Hardware,  News,  Reviews

Apple iPhone XR Camera Review

We’re delighted to publish, Austin Mann’s camera review of the new iPhone XR. Mann traveled with his beautiful wife, Ester through Grand Canyon NP, Petrified Forest NP and White Sands National Monument in a cool Airstream for this test. “With the beautiful new LCD display, Smart HDR, and Single Lens Portrait Mode, there’s been a lot to test. My main questions about iPhone XR: How are the portraits? How’s the screen? How’s the battery?”, he said. Questions that we want answers to too! Read on to find out….

To read this alternatively on Mann’s website, please go here.

The screen on the iPhone XR is definitely the brightest, most vibrant, and all around impressive LCD I’ve ever worked with. It’s bright enough to easily shoot and review photos while outdoors and it looks huge, especially considering it feels much smaller than the Plus sized phones. The colors and screen real estate feel akin to the iPhone XS (although the true black in the OLED of the XS makes it the clear winner in side-by-sides).

Will 3D touch be missed in iPhone XR?

After admiring the beautiful LCD, the next thing I noticed about iPhone XR on boot-up was it does not have 3D Touch. While there’s been some debate online about the usefulness of this feature, I use 3D touch many times a day for a few very specific tasks.

1. Force touch on the keyboard to enter “trackpad mode,” allowing precise cursor movement when composing text.

2. Quickly jump to a specific camera mode from home screen.

3. Create a specific type of note in Day One, Evernote, etc. from the home screen.

4. Launch camera from the lock screen.

The good news is, even without 3D touch, the team at Apple has adapted the iPhone XR to accommodate some of these key 3D touch gestures. To enter trackpad mode on the iPhone XR, now simply touch-and-hold on the space bar while composing text. Same with launching the camera from the lock screen—simply touch-and-hold the camera icon at the bottom right (or just swipe left, as always).

I’m glad these gestures have been accounted for, but no doubt I would miss 3D touch if I carried the iPhone XR daily.

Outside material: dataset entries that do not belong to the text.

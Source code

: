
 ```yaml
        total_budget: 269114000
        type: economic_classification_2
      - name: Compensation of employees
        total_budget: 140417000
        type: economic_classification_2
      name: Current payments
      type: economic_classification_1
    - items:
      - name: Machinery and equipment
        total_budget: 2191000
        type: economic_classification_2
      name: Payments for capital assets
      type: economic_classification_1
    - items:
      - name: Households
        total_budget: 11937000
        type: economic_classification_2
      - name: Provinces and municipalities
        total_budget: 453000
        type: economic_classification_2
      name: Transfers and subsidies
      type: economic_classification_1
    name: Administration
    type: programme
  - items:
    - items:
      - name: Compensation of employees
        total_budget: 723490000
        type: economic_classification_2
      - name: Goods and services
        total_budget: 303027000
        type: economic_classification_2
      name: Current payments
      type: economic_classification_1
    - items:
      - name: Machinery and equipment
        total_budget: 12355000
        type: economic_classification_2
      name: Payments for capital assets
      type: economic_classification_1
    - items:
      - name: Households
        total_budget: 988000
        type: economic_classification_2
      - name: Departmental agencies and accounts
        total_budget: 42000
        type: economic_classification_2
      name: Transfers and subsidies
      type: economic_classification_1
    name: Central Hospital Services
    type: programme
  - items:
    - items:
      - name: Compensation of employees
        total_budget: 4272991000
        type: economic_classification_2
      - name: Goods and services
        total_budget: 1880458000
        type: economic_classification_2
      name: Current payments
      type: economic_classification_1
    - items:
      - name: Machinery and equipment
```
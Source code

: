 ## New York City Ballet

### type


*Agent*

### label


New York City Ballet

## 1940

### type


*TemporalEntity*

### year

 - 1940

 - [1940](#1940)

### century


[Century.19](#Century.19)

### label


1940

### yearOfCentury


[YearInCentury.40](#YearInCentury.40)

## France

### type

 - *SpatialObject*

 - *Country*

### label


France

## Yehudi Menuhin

Wide portraits offer a new perspective

As photographers, we know the 50mm dSLR lens to be a standard portrait lens. Until now, the telephoto lens used for Portrait Mode on the iPhone has always been fixed at 51mm, so it feels natural and akin to a classic 50mm portrait lens on a dSLR.

Today, on the single-lens iPhone XR, portraits are shot with its fixed 26mm lens, so the field-of-view is quite a bit wider and the image compression is reduced.

It’s a much different look and I’d recommend playing around with it quite a bit.

In photographer speak, think of the iPhone XS as a 50 f/1.2 and the iPhone XR as a 24 f/1.4. Both are great lenses, both have their pros and cons, both have their own unique look.

Shooting with a 51mm gives a slight optical compression we’re used to in portraits.

The autofocus seems to be very fast, especially for Portrait Mode—likely because of the faster f/1.8 lens.

Carrying both the iPhone XR and XS, I found myself referring to the XR as “my wide camera” and the XS as “my tight camera.” Basically photographer speak for wider or tighter lenses, which makes sense because that’s exactly what it is.

I’m curious if we’ll ever see the tech XR uses for portraits brought to the flagship iPhone XS. It’d be great to be able to shoot both wide and tight portraits with one device.

Impressive low-light portraits

The iPhone XR and XS have the same wide angle lens, a 26mm f/1.8 lens. The iPhone XR uses this 26mm f/1.8 lens for portraits and the iPhone XS uses its telephoto lens (51mm f/2.4) for portraits.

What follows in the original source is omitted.